The quotes from Gordischer’s novel are beautiful.  And I like to support small presses. (It is published by Small Beer Press).

Walton recommends many novels she thinks should be SF classics but says no one reads (among them Candas Jane Dorsey’s Black Wine and Robert Reed’s An Exaltation of Larks, which I’ve added to my TBR list).

She eccentrically speculates that George Eliot would have made a brilliant science fiction writer.

And all you readers will laugh at her thoughts on rereading. In “Why I Re-read,” she begins,

There are two kinds of people in the world, those who ree-read and those who don’t.  No, don’t be silly, there are far more than two kinds of people in the world.  There are even people who don’t read at all.  (What do they think about on buses?) But there are two kinds of readers in the world, though, those who re-read and those who don’t.  Sometimes people who don’t reread look at me oddly when I mention that I do.  “There are so many books,” they say,” and so little time.  If I live to be a mere Methuselah of 800, and read a book a week for 800 years, I will only have the chance to read 40,000 books, and my readpile is already 90,000 and starting to topple!  If I re-read, why, I’ll never get through the new ones.”

Her reasons for rereading are logical and entertaining.

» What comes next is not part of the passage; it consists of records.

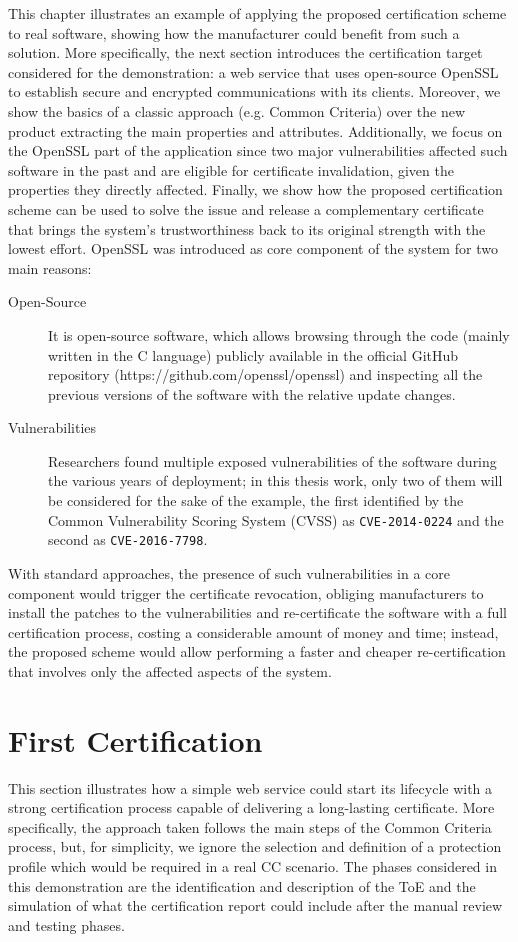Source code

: This chapter illustrates an example of applying the proposed certification scheme to real software, showing how the manufacturer could benefit from such a solution. More specifically, the next section introduces the certification target considered for the demonstration: a web service that uses open-source OpenSSL to establish secure and encrypted communications with its clients. Moreover, we show the basics of a classic approach (e.g. Common Criteria) over the new product extracting the main properties and attributes. Additionally, we focus on the OpenSSL part of the application since two major vulnerabilities affected such software in the past and are eligible for certificate invalidation, given the properties they directly affected. Finally, we show how the proposed certification scheme can be used to solve the issue and release a complementary certificate that brings the system's trustworthiness back to its original strength with the lowest effort. OpenSSL was introduced as core component of the system for two main reasons:
\begin{description}
    \item[Open-Source] It is open-source software, which allows browsing through the code (mainly written in the C language) publicly available in the official GitHub repository (https://github.com/openssl/openssl) and inspecting all the previous versions of the software with the relative update changes.
    \item[Vulnerabilities] Researchers found multiple exposed vulnerabilities of the software during the various years of deployment; in this thesis work, only two of them will be considered for the sake of the example, the first identified by the Common Vulnerability Scoring System (CVSS) as \texttt{CVE-2014-0224} and the second as \texttt{CVE-2016-7798}.
\end{description}

With standard approaches, the presence of such vulnerabilities in a core component would trigger the certificate revocation, obliging manufacturers to install the patches to the vulnerabilities and re-certificate the software with a full certification process, costing a considerable amount of money and time; instead, the proposed scheme would allow performing a faster and cheaper re-certification that involves only the affected aspects of the system.

\section{First Certification}
This section illustrates how a simple web service could start its lifecycle with a strong certification process capable of delivering a long-lasting certificate. More specifically, the approach taken follows the main steps of the Common Criteria process, but, for simplicity, we ignore the selection and definition of a protection profile which would be required in a real CC scenario. The phases considered in this demonstration are the identification and description of the ToE and the simulation of what the certification report could include after the manual review and testing phases.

Walton is an award-winning  science fiction writer, but she really writes cross-over literary fiction.

Her stunning novel My Real Children has won the RUSA Women’s Fiction Award and Tiptree Award (Feminist) this year.  I wrote about it here last year:

The plot is as follows: In 2015, the heroine, Patricia, is in a nursing home with Alzheimer’s disease. She remembers two pasts: in one she writes travel guidebooks in Italy, spends every summer in Florence, and raises three children with her lesbian lover, Bee; in the other she is Tricia, the wife of a closeted gay man and mother of four who does not discover her vocation as a teacher or a satisfying heterosexual relationship until her husband leaves her.

Walton is a brilliant writer, and this is one of my favorite books of the year.